Der Torhüter fiebert einem besonderen Turnier im deutschen Nachbarland entgegen. Der frühere Kieler spielt seit dreieinhalb Jahren beim
polnischen Topteam Vive Kielce – und in Polen ging 2016 beim überraschenden EM-Triumph sein Stern am Handball-Himmel auf. „Die Situation ist vielleicht ähnlich wie damals, einige Spieler sind verletzt oder stehen nicht zur Verfügung“, sagte Wolff in einem ARD-Interview. Zugleich weiß der Keeper aber natürlich, dass seit der bislang letzten deutschen Medaille viel passiert ist.
Wolffs Person steht sinnbildlich für den Wandel. Vor sieben Jahren zählte er noch zu den Youngsters, mittlerweile ist er mit 31 Jahren der Drittälteste im DHB-Kader. Julian Köster, Juri
Knorr und Lukas Zerbe sind die „neuen Wolffs“und wollen bei der WM überraschen. „Die Vorfreude wiegt schwerer als die Anspannung“, sagte Köster vor seiner WM-Premiere.

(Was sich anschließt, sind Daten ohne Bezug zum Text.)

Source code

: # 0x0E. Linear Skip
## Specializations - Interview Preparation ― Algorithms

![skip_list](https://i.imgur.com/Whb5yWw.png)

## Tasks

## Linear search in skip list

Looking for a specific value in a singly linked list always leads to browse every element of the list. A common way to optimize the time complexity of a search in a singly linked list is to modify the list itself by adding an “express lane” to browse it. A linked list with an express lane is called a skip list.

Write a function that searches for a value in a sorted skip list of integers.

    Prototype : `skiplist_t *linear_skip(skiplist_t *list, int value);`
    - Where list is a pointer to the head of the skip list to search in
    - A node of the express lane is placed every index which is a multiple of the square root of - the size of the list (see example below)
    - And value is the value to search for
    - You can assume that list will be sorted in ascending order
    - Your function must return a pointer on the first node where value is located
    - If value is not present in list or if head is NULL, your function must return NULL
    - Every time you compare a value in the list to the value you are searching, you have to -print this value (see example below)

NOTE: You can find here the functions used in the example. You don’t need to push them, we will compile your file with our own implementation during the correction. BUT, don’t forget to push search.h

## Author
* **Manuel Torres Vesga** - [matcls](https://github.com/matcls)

Die DHB-Spieler träumen vom ganz großen Coup. „Wir sind an einem Punkt, wo es das Ziel sein muss, endlich mal wieder sportlichen Erfolg für Deutschland zu holen“, forderte Anführer Golla bei der Sportschau. Auch Gislason sieht den Saisonhöhepunkt ein Jahr vor der Heim-EM „auf keinen Fall als Vorbereitungsturnier“, seine Mannschaft könne und wolle Erfolg haben: „Schon jetzt.“
Dafür, das ist allen klar, muss Deutschland aber stets am Leistungsmaximum spielen. Das Viertelfinale, das von einigen Spielern längst als Ziel formuliert wurde, sollte angesichts einer günstigen Auslosung aber allemal machbar sein. Der Weg bei der zweiten WM mit 32 Teams führt über Kattowitz, wo die DHB-Auswahl in Vorrundengruppe E gegen Asienmeister Katar (13. Januar), Serbien (15. Januar) und Algerien (17. Januar) ums Weiterkommen kämpft. In der Hauptrunde dürften an selber Stelle Norwegen und Nordmazedonien als größte Hürden warten. Ein mögliches Viertelfinale findet in Danzig statt.
An die K.o.-Phase denkt aber (noch) niemand. Zunächst sollen in Hannover die Grundlagen für ein Wintermärchen gelegt werden.